--- ABOUT THIS EXERCISE ---
Look through the records and report how many lines include the word "twenty", with no other words.
RECORDS PROVIDED section start
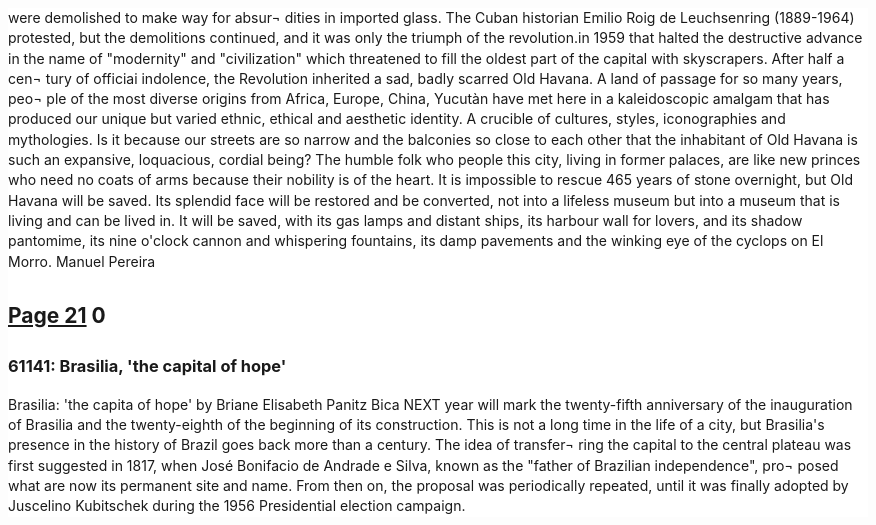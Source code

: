 were demolished to make way for absur¬
dities in imported glass.
The Cuban historian Emilio Roig de
Leuchsenring (1889-1964) protested, but
the demolitions continued, and it was only
the triumph of the revolution.in 1959 that
halted the destructive advance in the name
of "modernity" and "civilization" which
threatened to fill the oldest part of the
capital with skyscrapers. After half a cen¬
tury of officiai indolence, the Revolution
inherited a sad, badly scarred Old Havana.
A land of passage for so many years, peo¬
ple of the most diverse origins from
Africa, Europe, China, Yucutàn have
met here in a kaleidoscopic amalgam that
has produced our unique but varied ethnic,
ethical and aesthetic identity. A crucible of
cultures, styles, iconographies and
mythologies. Is it because our streets are so
narrow and the balconies so close to each
other that the inhabitant of Old Havana is
such an expansive, loquacious, cordial
being? The humble folk who people this
city, living in former palaces, are like new
princes who need no coats of arms because
their nobility is of the heart.
It is impossible to rescue 465 years of
stone overnight, but Old Havana will be
saved. Its splendid face will be restored and
be converted, not into a lifeless museum but
into a museum that is living and can be lived
in. It will be saved, with its gas lamps and
distant ships, its harbour wall for lovers,
and its shadow pantomime, its nine o'clock
cannon and whispering fountains, its damp
pavements and the winking eye of the
cyclops on El Morro.
Manuel Pereira

## [Page 21](074684engo.pdf#page=21) 0

### 61141: Brasilia, 'the capital of hope'

Brasilia: 'the capita
of hope'
by Briane Elisabeth Panitz Bica
NEXT year will mark the twenty-fifth
anniversary of the inauguration of
Brasilia and the twenty-eighth of
the beginning of its construction. This is not
a long time in the life of a city, but Brasilia's
presence in the history of Brazil goes back
more than a century. The idea of transfer¬
ring the capital to the central plateau was
first suggested in 1817, when José
Bonifacio de Andrade e Silva, known as the
"father of Brazilian independence", pro¬
posed what are now its permanent site and
name. From then on, the proposal was
periodically repeated, until it was finally
adopted by Juscelino Kubitschek during the
1956 Presidential election campaign.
RECORDS PROVIDED section end
--- SOLUTION BELOW ---
2